During an appearance on 620 CKRM’s The SportsCage on Thursday, Jeffrey expressed his interest in the position and said he would be inquiring with general manager Jeremy O’Day with regards to his status for an interview.
“At some point this next week, I’ll touch base with JO and just see kind of where I am with things. I’ve been a head coach before, I love being head coach,” Jeffrey said.
“Of course, I’d love to be the head coach of the Riders but I know there’ll probably be a wide-open search and they’ve gotta find someone who kind of fits what they’re looking for — whatever that is. I’ve loved my time with the Riders and I’d certainly love to be a part of it going forward in a lot of different capacities.”
The Riders announced on Monday that they would not be extending head coach Craig Dickenson when his contract expires following the conclusion of the 2023 season. The 52-year-old posted a 34-34 record over his four seasons at the helm, missing the playoffs in each of the last two years with 6-12 marks.
Both of those disappointing finishes came as a result of identical seven-game losing streaks to end the year. None have been able to put forth an adequate explanation for the twin tailspins.
“If I had that answer, we’d be doing something different this week, probably,” Jeffrey acknowledged. “I think Craig did his best. He coached his personality, 100 percent, and that’s the best you can do.”
Saskatchewan is expected to begin an exhaustive search for their next head coach, who will determine the future of the remaining members of the staff on one-year contracts, including Jeffrey.
The first-year play-caller took over the team’s offensive coordinator job in 2023 after a drawn-out search last offseason, earning a promotion from running backs coach after several top candidates around the league withdrew from consideration.
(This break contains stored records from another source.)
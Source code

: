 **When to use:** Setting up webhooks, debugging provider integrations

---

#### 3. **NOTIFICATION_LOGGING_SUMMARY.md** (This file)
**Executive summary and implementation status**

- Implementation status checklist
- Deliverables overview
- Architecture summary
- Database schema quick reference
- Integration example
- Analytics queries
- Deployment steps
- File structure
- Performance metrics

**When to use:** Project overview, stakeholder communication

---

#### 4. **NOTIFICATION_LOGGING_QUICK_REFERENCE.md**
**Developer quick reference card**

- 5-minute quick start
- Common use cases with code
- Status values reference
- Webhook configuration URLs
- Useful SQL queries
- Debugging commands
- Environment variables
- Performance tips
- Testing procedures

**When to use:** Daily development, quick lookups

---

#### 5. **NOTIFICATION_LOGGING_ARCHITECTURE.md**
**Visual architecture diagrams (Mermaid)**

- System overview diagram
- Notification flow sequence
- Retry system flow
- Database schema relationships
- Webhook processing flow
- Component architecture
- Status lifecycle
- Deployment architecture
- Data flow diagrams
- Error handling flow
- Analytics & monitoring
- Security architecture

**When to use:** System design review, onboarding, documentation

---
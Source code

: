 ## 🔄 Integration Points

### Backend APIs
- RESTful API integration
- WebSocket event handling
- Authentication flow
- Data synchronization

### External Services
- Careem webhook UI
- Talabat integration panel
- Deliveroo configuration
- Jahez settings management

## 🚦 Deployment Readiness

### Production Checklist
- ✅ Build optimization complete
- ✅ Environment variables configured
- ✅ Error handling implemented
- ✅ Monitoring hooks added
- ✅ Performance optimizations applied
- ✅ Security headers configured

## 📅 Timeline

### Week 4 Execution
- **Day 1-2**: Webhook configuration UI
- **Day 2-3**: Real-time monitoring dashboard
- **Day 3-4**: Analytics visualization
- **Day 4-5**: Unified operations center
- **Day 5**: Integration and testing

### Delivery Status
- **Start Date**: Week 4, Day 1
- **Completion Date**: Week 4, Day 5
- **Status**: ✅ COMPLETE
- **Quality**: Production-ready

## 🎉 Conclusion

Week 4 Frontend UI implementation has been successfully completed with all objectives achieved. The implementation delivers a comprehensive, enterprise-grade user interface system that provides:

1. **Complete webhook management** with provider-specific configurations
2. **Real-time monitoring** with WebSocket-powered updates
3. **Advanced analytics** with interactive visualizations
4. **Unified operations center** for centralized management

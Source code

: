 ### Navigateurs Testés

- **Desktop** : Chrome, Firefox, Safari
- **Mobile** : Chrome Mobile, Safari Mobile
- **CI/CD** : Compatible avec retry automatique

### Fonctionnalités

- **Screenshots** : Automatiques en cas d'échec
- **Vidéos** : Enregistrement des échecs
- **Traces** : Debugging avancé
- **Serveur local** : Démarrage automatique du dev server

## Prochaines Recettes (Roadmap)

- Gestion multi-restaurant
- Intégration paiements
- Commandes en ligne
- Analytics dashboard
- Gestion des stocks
Jeffrey’s unit finished fifth in the league in net offensive output and eighth in scoring, while sitting dead last in turnovers.
“There were so many things I learned,” he said of his performance in his first season. “There are a lot of things I know I could have done better and you always have so many calls you want back, but I still think that we could have got there. We just had some real turnover issues.”
Jeffrey was not afforded an easy task, as the Riders were forced to utilize three different starting quarterbacks. Franchise pivot Trevor Harris suffered a tibial plateau fracture in a Week 6 loss to Calgary that ended his season and the team bounced between backups Mason Fine and Jake Dolegala the rest of the way.
Both showed flashes, as Saskatchewan finished third in average passing yards per game, but their youth also made them prone to costly mistakes.
“As a veteran quarterback, sometimes you just know when to cut your losses, whether it’s to not throw a ball in traffic or to tuck it away with two hands when you’re back there in the pocket. Trevor just provided so much on the field that you can only really get through experience,” Jeffrey explained.
“It really only would have taken about one, maybe two more games and I think we could have got (to the playoffs) quite easily. I don’t want to throw the guys under the bus that we have; I believe in those guys too and they’re talented. But that experience is hard to replace.”
The burgeoning coordinator will have to hope that context is taken into account when evaluating his performance this year and there is some belief he showed enough in adverse conditions to merit a new contract. It doesn’t hurt that the current betting favourite for the Riders’ top job, current Hamilton Tiger-Cats’ offensive coordinator Scott Milanovich, has twice employed Jeffrey on his staff and gave him his start in the CFL.
Still, Jeffrey believes he should be a candidate for that role alongside Milanovich and others, citing his previous head coaching experience at Mayville State (2002-05) and Mount Allison (2008-15) — where he was named U Sports Coach of the Year in 2014.
“I’ve been a head coach twice and the first round was a lot of what not to do, you make a lot of those mistakes and learn from them,” he recalled. “My second go around, I took over a team with a 34-game losing streak and we ended up going to two national semifinals with the smallest enrollment of any football school in the country.”
“I think I’ve got a good passion for it and I have what I believe is a really good central message that I don’t stray from, but that’s just me being me.”